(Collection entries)
★ ★ ★ ★
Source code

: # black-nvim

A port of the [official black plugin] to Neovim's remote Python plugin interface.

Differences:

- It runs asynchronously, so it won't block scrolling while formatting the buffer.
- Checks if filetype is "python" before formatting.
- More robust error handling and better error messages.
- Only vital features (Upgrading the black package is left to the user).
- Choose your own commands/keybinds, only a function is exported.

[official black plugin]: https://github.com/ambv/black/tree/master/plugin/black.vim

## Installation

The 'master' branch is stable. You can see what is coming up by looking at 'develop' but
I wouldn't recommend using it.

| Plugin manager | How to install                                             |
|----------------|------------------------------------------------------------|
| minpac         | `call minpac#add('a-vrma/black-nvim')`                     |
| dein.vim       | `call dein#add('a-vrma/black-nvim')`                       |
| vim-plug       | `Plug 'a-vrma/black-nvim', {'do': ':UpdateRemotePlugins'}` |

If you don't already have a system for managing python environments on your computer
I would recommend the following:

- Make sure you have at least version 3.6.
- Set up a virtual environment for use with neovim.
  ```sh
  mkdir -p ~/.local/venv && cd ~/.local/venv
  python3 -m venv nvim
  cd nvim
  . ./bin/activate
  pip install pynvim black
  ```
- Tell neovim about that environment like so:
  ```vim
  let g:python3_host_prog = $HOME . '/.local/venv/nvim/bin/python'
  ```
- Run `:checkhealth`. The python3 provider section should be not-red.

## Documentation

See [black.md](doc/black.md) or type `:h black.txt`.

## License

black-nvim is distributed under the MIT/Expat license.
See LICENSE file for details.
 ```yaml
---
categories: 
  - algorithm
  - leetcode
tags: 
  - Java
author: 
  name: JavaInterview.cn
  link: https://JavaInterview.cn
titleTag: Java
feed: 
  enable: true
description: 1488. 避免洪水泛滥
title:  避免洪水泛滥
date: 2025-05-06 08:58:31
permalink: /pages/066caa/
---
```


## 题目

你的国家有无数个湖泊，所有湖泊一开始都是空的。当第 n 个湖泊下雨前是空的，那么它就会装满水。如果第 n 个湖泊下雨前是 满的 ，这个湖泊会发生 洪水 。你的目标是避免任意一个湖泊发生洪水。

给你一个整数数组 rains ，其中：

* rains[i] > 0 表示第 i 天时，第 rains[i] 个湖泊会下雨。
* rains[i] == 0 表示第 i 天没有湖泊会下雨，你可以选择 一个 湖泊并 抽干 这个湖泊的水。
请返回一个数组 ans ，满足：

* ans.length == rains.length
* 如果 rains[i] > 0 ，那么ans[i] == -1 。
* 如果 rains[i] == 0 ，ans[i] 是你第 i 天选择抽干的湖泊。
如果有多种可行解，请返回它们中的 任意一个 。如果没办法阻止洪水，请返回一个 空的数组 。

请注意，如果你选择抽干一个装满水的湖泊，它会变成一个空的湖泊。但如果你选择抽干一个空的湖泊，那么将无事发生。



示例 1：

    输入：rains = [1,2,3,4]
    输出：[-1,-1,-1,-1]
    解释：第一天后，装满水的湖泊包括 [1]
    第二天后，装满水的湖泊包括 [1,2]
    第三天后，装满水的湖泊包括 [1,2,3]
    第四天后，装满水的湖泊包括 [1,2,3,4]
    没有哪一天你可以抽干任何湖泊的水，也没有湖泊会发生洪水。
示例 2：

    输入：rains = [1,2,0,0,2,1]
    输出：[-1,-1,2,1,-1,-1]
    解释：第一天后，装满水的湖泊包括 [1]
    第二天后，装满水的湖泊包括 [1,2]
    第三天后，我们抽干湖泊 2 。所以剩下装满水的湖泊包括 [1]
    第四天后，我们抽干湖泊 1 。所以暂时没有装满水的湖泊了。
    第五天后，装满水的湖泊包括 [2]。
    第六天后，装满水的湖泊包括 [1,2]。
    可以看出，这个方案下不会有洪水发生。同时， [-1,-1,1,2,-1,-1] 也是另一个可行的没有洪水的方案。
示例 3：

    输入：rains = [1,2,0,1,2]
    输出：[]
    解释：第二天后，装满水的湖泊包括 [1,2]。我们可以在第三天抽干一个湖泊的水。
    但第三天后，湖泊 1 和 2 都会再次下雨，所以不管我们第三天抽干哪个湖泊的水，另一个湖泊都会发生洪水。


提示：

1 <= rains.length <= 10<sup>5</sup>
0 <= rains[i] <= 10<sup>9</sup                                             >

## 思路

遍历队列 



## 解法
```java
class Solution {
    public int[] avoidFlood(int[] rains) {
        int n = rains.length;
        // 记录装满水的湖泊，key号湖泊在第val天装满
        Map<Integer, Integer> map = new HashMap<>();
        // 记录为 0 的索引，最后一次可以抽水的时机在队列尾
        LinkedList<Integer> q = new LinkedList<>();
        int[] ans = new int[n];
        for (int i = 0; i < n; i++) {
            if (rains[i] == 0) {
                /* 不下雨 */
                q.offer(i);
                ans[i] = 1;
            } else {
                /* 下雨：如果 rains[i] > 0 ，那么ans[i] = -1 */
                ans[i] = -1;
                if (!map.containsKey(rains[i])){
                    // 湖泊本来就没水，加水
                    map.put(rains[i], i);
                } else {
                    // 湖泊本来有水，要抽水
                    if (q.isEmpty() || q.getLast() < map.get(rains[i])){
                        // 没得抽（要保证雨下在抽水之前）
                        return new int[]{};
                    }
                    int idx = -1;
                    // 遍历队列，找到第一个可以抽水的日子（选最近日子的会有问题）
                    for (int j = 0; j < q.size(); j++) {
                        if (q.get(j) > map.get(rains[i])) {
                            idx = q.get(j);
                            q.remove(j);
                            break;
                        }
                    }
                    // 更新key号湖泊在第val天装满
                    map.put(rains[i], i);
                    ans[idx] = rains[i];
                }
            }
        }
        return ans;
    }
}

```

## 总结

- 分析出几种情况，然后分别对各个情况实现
★ ★ ★ ★
What needs to be done:
Please transcribe the data above without changes, from its first line to its "- Choose your" line, and leave out anything past that.

Expected answer:
Source code

: # black-nvim

A port of the [official black plugin] to Neovim's remote Python plugin interface.

Differences:

- It runs asynchronously, so it won't block scrolling while formatting the buffer.
- Checks if filetype is "python" before formatting.
- More robust error handling and better error messages.
- Only vital features (Upgrading the black package is left to the user).
- Choose your own commands/keybinds, only a function is exported.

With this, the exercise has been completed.